Près de 2200 démissions de maires depuis les dernières élections municipales en 2020. Les maires sont de plus en plus nombreux à quitter les mairies face à la montée des violences à leur égard et face au sentiment de découragement grandissant qui les gagne. Pourtant 7 français sur 10 disent avoir confiance en leur maire. Un amour toxique qui pourrait impacter les candidatures aux élections de 2026.
"Pourquoi le maire est-il l'élu préféré des Français et pourtant celui qu'on invective le plus ? Tout simplement parce qu'il est là à proximité, parce qu'on lui fait confiance et qu'on se retrouve donc à lui parler du manque de professeurs, du manque de gendarmes, du manque de personnel de santé, alors que sur tous ces sujets-là, il n'a pas de prise" détaille Camille Pouponneau, ancienne maire de la commune de Pibrac, qui a démissionné de ses fonctions en octobre 2024. Élu de proximité par excellence, les maires ne peuvent plus traiter un mécontentement qui les dépasse souvent. Camille Pouponneau témoigne : "J'étais très épuisée physiquement et mentalement parce que je suis arrivée avec beaucoup d'entrain, une volonté de faire des projets pour ma commune, d'améliorer la vie des gens et je me suis retrouvée face à beaucoup d'impuissances." 58% des français souhaitent voir leur maire se représenter aux prochaines élections d'après un rapport mené par l'Association des Maires de France et le Cevipof, une réalité qui pourrait ne pas se produire au vu de la fatigue de ces-derniers.
J'étais très épuisée physiquement et mentalement parce que je suis arrivée avec beaucoup d'entrain, une volonté de faire des projets pour ma commune, d'améliorer la vie des gens et je me suis retrouvée face à beaucoup d'impuissances.
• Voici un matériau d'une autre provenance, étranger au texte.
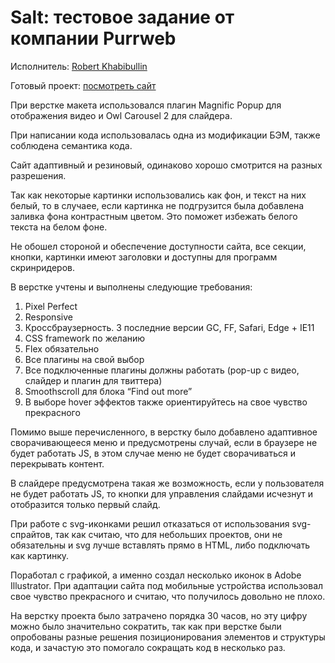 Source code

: <h1><strong>Salt: </strong> тестовое задание от компании Purrweb</h1>

<p>Исполнитель: <a href="https://vk.com/id186214781" target="_blank">Robert Khabibullin</a></p>
<p>Готовый проект: <a href="https://robertkhabibullin.github.io/salt_test/app/" target="_blank">посмотреть сайт</a></p>

<p>При верстке макета использовался плагин Magnific Popup для отображения видео и Owl Carousel 2 для слайдера.</p>

<p>При написании кода использовалась одна из модификации БЭМ, также соблюдена семантика кода.</p>

<p>Сайт адаптивный и резиновый, одинаково хорошо смотрится на разных разрешения.</p>

<p>Так как некоторые картинки использовались как фон, и текст на них белый, то в случаее, если картинка не подгрузится была добавлена заливка фона контрастным цветом. Это поможет избежать белого текста на белом фоне.</p>

<p>Не обошел стороной и обеспечение доступности сайта, все секции, кнопки, картинки имеют заголовки и доступны для программ скринридеров.</p>

<p>В верстке учтены и выполнены следующие требования: </p>

<ol>
	<li>Pixel Perfect</li>
	<li>Responsive</li>
	<li>Кроссбраузерность. 3 последние версии GC, FF, Safari, Edge + IE11</li>
	<li>CSS framework по желанию</li>
	<li>Flex обязательно</li>
	<li>Все плагины на свой выбор</li>
	<li>Все подключенные плагины должны работать (pop-up с видео, слайдер и плагин для твиттера)</li>
	<li>Smoothscroll для блока “Find out more”</li>
	<li>В выборе hover эффектов также ориентируйтесь на свое чувство прекрасного</li>
</ol>

<p>Помимо выше перечисленного, в верстку было добавлено адаптивное сворачивающееся меню и предусмотрены случай, если в браузере не будет работать JS, в этом случае меню не будет сворачиваться и перекрывать контент.</p>

<p>В слайдере предусмотрена такая же возможность, если у пользователя не будет работать JS, то кнопки для управления слайдами исчезнут и отобразится только первый слайд.</p>

<p>При работе с svg-иконками решил отказаться от использования svg-спрайтов, так как считаю, что для небольших проектов, они не обязательны и svg лучше вставлять прямо в HTML, либо подключать как картинку.</p>

<p>Поработал с графикой, а именно создал несколько иконок в Adobe Illustrator. При адаптации сайта под мобильные устройства использовал свое чувство прекрасного и считаю, что получилось довольно не плохо.</p>

<p>На верстку проекта было затрачено порядка 30 часов, но эту цифру можно было значительно сократить, так как при верстке были опробованы разные решения позиционирования элементов и структуры кода, и зачастую это помогало сокращать код в несколько раз.</p>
À ce sentiment d'impuissance s'ajoutent des conditions de travail particulièrement complexe. Si l'instabilité de l'emploi fait partie du jeu démocratique, les conditions de travail pendant le mandant sont aussi tendues. "Je gérais un budget de fonctionnement de 8 millions d'euros. J'avais une centaine d'agents et mon indemnité à la mairie était de 1127 euros net. Je bossais plus de 70 heures par semaine et je me suis retrouvée au RSA après ma démission. Aujourd'hui, je n'y ai même plus le droit." précise l'ancienne maire de Pibrac. Des conditions de l'emploi qui barrent la route à certaines candidatures aux poste de maire."C'est que vous allez avoir des personnes qui s'engagent seulement parce qu'elles ont un capital économique, c'est-à-dire parce qu'elles ont des revenus par ailleurs, parce qu'elles sont retraitées, parce qu'elles sont en profession libérale, qu'elles peuvent s'engager. Si on veut des jeunes, si on veut des employés, si on veut des agriculteurs, si on veut des ouvriers, il faut qu'on puisse aussi rémunérer correctement ces fonctions." La violence dont sont victimes les maires est la goutte d'eau qui fait déborder le vase. Aujourd'hui les indicateurs sont au rouge pour les maires de France.
Le témoignage de Camille Pouponneau n'est pas une exception. Toujours selon l'enquête menée par l'AMF et le Cevipof, 46% des maires ne souhaitent pas se re-présenter. Une proportion en hausse qui en dit long sur l'état d'esprit des maires de France. Pour Jean Petaux, politologue, les difficultés des maires s'inscrivent dans un contexte plus profond "d'anti-parlementarisme". "Le terme s'applique aux grands élus, mais c'est une forme de distance à l'égard des représentants. Je rappellerais qu'au début du XXe siècle, lorsque les députés ont décidé de se verser une indemnité, elle correspondait à 15 000 francs de l'époque. C'était une façon de lutter contre la corruption. C'était une manière de doter les élus d'une certaine indépendance financière. quand ils revenaient dans leurs circonscriptions, il y avait des manifestations avec des banderoles."
Face à ces difficultés, les maires de France hésitent à se tourner vers l'exécutif. L'an dernier, Emmanuel Macron avait fait l'impasse sur le congrès des Maires de France, privilégiant un déplacement présidentiel. Dans la presse le président de l'AMF, David Lisnard, maire de Cannes, a appelé le président de la République à la démission.